For Spain, this celebration is far from traditional. It has been imported in recent years owing to the influence of other countries. However, this does not mean that it is an event to be missed. Experiencing Halloween abroad is a once in a lifetime opportunity.
Halloween, or All Hallows’ Eve in the past, has been adopted by both the schools of Spain and the general public.
Jerez de la Frontera is no exception.
A sure sign that the ghosts are on there way is first witnessed in the local schools. Amongst them is the Institute of Secondary Education Santa Isabel de Hungria, which runs a pumpkin carving event every year.
Among the contenders, one Pumpkin was covered in black paint and had wings attached to turn it into a bat, whilst another was dripping in red blood as eyeballs descended from its empty sockets.
“The children are very excited about Halloween because this is something new for them”, commented an English teacher at the school.
Halloween only reached Spain recently. It draws its origins from the Celts living in Europe around 2000 BC. Occupying Northern France, Great Britain and Ireland they celebrated a festival called Samhain every year. In it they donned costumes and lit bonfires to ward off wandering ghosts. They thought that it was the day when the dead returned to attack their livelihoods, but came out in celebration because it also supposedly allowed druids to predict the future.
Although it hasn’t lost the costumes, the futuristic undertones have disappeared.
Come 8pm on the night, the first miniature vampires and skeletons start to appear, on their mission for sweets. They are accompanied by a much larger ghost whom ensures that any tricks are avoided.
The nightlife of Jerez also puts on a show. Many bars festoon their walls with cobwebs, spiders and bones. El Rincon in the North of Jerez created a Halloween tunnel this year for visitors. you had to walk through, drink in hand, ducking past the spiders and swerving to avoid the whirring chainsaw.
“It was pretty terrifying” whispered a shaking Erasmus student.
Having survived the bars, if you feel like heading out to the clubs the ghouls will come too. Like their miniature skeleton counterparts and school chums, the young generation of Jerez has not forgotten their past fun.
Hanging wads of skin off the side of your face proved to be a particular favourite, or going for something a little more outlandish. Two people headed out La Comedia dressed as Bananas.

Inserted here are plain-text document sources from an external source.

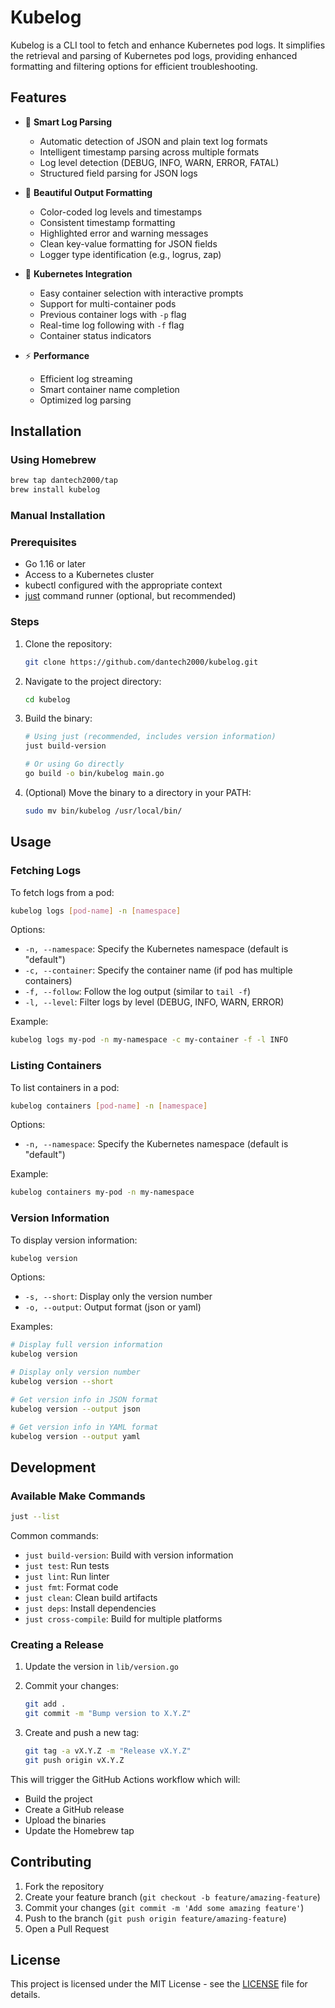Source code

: # Kubelog

Kubelog is a CLI tool to fetch and enhance Kubernetes pod logs. It simplifies the retrieval and parsing of Kubernetes pod logs, providing enhanced formatting and filtering options for efficient troubleshooting.

## Features

- 🎯 **Smart Log Parsing**
  - Automatic detection of JSON and plain text log formats
  - Intelligent timestamp parsing across multiple formats
  - Log level detection (DEBUG, INFO, WARN, ERROR, FATAL)
  - Structured field parsing for JSON logs

- 🎨 **Beautiful Output Formatting**
  - Color-coded log levels and timestamps
  - Consistent timestamp formatting
  - Highlighted error and warning messages
  - Clean key-value formatting for JSON fields
  - Logger type identification (e.g., logrus, zap)

- 🚀 **Kubernetes Integration**
  - Easy container selection with interactive prompts
  - Support for multi-container pods
  - Previous container logs with `-p` flag
  - Real-time log following with `-f` flag
  - Container status indicators

- ⚡ **Performance**
  - Efficient log streaming
  - Smart container name completion
  - Optimized log parsing

## Installation

### Using Homebrew

```bash
brew tap dantech2000/tap
brew install kubelog
```

### Manual Installation

### Prerequisites

- Go 1.16 or later
- Access to a Kubernetes cluster
- kubectl configured with the appropriate context
- [just](https://github.com/casey/just) command runner (optional, but recommended)

### Steps

1. Clone the repository:

    ```bash
    git clone https://github.com/dantech2000/kubelog.git
    ```

2. Navigate to the project directory:

    ```bash
    cd kubelog
    ```

3. Build the binary:

    ```bash
    # Using just (recommended, includes version information)
    just build-version

    # Or using Go directly
    go build -o bin/kubelog main.go
    ```

4. (Optional) Move the binary to a directory in your PATH:
    ```bash
    sudo mv bin/kubelog /usr/local/bin/
    ```

## Usage

### Fetching Logs

To fetch logs from a pod:

```bash
kubelog logs [pod-name] -n [namespace]
```

Options:

- `-n, --namespace`: Specify the Kubernetes namespace (default is "default")
- `-c, --container`: Specify the container name (if pod has multiple containers)
- `-f, --follow`: Follow the log output (similar to `tail -f`)
- `-l, --level`: Filter logs by level (DEBUG, INFO, WARN, ERROR)

Example:

```bash
kubelog logs my-pod -n my-namespace -c my-container -f -l INFO
```

### Listing Containers

To list containers in a pod:

```bash
kubelog containers [pod-name] -n [namespace]
```

Options:

- `-n, --namespace`: Specify the Kubernetes namespace (default is "default")

Example:

```bash
kubelog containers my-pod -n my-namespace
```

### Version Information

To display version information:

```bash
kubelog version
```

Options:

- `-s, --short`: Display only the version number
- `-o, --output`: Output format (json or yaml)

Examples:

```bash
# Display full version information
kubelog version

# Display only version number
kubelog version --short

# Get version info in JSON format
kubelog version --output json

# Get version info in YAML format
kubelog version --output yaml
```

## Development

### Available Make Commands

```bash
just --list
```

Common commands:

- `just build-version`: Build with version information
- `just test`: Run tests
- `just lint`: Run linter
- `just fmt`: Format code
- `just clean`: Clean build artifacts
- `just deps`: Install dependencies
- `just cross-compile`: Build for multiple platforms

### Creating a Release

1. Update the version in `lib/version.go`

2. Commit your changes:
    ```bash
    git add .
    git commit -m "Bump version to X.Y.Z"
    ```

3. Create and push a new tag:
    ```bash
    git tag -a vX.Y.Z -m "Release vX.Y.Z"
    git push origin vX.Y.Z
    ```

This will trigger the GitHub Actions workflow which will:
- Build the project
- Create a GitHub release
- Upload the binaries
- Update the Homebrew tap

## Contributing

1. Fork the repository
2. Create your feature branch (`git checkout -b feature/amazing-feature`)
3. Commit your changes (`git commit -m 'Add some amazing feature'`)
4. Push to the branch (`git push origin feature/amazing-feature`)
5. Open a Pull Request

## License

This project is licensed under the MIT License - see the [LICENSE](LICENSE) file for details.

Be prepared for large queues. The vast majority of Jerez’s club savvy population will be out. Crowding together is rumoured to keep the Frankensteins at bay.
Halloween in Jerez is not something to be missed. The chance to revel with nightmare-esque monsters and see some of the most fantastic pumpkins is always appealing. As well as the chance to really get to experience a popular event in a different culture.
You’ll be sure to have a fantastically frightening night wherever you end up.